Go through the entries below and collect each line with the string "diagram" in it.
**********
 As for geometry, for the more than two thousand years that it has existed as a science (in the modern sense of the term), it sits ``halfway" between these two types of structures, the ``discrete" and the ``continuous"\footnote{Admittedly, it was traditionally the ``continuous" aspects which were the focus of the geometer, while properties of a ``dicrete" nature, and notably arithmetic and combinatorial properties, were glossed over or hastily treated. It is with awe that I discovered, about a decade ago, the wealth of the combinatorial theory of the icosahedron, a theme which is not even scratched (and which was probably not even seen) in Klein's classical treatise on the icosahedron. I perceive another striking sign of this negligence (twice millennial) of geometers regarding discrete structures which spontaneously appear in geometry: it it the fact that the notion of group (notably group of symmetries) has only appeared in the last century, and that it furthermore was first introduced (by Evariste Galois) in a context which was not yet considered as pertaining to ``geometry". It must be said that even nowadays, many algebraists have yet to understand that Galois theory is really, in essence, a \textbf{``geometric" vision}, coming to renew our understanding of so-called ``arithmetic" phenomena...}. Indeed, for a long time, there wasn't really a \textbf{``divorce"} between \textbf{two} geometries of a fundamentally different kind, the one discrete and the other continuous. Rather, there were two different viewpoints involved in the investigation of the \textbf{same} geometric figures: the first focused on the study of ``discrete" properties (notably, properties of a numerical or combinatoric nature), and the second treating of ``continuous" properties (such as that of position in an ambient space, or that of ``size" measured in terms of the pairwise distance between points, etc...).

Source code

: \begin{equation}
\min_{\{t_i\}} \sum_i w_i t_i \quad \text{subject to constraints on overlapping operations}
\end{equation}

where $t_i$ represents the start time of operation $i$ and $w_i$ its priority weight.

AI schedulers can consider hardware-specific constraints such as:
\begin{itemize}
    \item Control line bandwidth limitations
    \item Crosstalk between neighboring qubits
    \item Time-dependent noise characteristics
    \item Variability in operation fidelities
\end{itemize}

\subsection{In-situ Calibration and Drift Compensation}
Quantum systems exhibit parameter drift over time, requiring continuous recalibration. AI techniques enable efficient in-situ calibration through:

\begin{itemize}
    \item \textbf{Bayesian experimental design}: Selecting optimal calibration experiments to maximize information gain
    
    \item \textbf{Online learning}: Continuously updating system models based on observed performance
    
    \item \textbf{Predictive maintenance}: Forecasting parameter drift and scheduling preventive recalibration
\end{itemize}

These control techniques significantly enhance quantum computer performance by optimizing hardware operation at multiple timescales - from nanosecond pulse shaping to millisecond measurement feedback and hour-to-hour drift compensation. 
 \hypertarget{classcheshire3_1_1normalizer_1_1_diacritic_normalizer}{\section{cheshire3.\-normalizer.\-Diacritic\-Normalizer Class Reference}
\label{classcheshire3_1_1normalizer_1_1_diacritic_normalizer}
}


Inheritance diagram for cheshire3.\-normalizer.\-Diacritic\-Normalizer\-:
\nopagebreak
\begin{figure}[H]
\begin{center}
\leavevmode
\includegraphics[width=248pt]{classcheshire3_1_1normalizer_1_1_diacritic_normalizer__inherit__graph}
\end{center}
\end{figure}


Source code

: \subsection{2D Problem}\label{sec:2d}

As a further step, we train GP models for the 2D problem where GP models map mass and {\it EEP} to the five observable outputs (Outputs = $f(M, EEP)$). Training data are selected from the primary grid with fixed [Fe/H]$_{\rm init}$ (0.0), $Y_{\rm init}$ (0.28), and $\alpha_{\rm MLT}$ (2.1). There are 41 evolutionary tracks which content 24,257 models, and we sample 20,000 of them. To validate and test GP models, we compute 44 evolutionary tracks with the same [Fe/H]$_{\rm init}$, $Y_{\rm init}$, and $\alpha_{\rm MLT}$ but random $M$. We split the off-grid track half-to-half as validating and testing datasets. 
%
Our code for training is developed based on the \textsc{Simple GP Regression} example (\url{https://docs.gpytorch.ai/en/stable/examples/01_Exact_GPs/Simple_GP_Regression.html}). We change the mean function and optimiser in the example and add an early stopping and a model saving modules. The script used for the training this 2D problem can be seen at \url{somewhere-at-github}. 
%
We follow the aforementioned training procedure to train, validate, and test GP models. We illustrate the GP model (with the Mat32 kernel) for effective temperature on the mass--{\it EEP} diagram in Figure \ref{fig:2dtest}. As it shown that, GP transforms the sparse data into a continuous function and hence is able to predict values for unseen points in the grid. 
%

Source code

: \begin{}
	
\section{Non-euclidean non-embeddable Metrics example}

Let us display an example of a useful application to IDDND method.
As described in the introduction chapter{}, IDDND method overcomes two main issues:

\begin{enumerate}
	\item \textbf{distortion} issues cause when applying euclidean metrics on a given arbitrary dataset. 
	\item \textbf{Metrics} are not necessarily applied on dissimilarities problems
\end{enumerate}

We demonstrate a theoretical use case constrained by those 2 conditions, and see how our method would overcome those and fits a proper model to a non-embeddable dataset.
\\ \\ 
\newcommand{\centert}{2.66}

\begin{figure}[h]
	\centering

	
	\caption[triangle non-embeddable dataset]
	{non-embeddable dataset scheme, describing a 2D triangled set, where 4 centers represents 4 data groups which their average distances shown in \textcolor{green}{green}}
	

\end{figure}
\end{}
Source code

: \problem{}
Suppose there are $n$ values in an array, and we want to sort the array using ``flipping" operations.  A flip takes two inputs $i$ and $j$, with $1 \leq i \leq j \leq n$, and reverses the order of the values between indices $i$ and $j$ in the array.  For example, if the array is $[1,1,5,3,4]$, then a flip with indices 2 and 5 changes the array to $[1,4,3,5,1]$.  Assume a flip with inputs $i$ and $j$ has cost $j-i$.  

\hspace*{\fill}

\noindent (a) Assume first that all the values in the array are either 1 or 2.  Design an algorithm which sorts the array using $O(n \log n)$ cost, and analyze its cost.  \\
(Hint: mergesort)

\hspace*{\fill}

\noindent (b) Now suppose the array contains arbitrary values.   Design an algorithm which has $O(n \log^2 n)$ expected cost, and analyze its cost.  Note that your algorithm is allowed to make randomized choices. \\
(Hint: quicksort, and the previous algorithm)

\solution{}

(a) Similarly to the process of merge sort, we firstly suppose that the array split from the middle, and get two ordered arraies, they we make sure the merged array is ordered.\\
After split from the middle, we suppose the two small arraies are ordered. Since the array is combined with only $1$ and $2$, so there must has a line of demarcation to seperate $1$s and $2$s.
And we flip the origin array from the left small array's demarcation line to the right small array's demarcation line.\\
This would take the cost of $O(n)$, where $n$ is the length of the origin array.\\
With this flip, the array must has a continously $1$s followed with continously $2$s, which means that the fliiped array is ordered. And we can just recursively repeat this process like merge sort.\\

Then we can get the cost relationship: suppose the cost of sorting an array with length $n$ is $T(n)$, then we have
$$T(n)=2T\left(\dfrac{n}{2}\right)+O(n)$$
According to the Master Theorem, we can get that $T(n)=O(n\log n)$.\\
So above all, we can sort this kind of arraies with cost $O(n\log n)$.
**********
Output of the task —
Inheritance diagram for cheshire3.\-normalizer.\-Diacritic\-Normalizer\-:
We follow the aforementioned training procedure to train, validate, and test GP models. We illustrate the GP model (with the Mat32 kernel) for effective temperature on the mass--{\it EEP} diagram in Figure \ref{fig:2dtest}. As it shown that, GP transforms the sparse data into a continuous function and hence is able to predict values for unseen points in the grid. 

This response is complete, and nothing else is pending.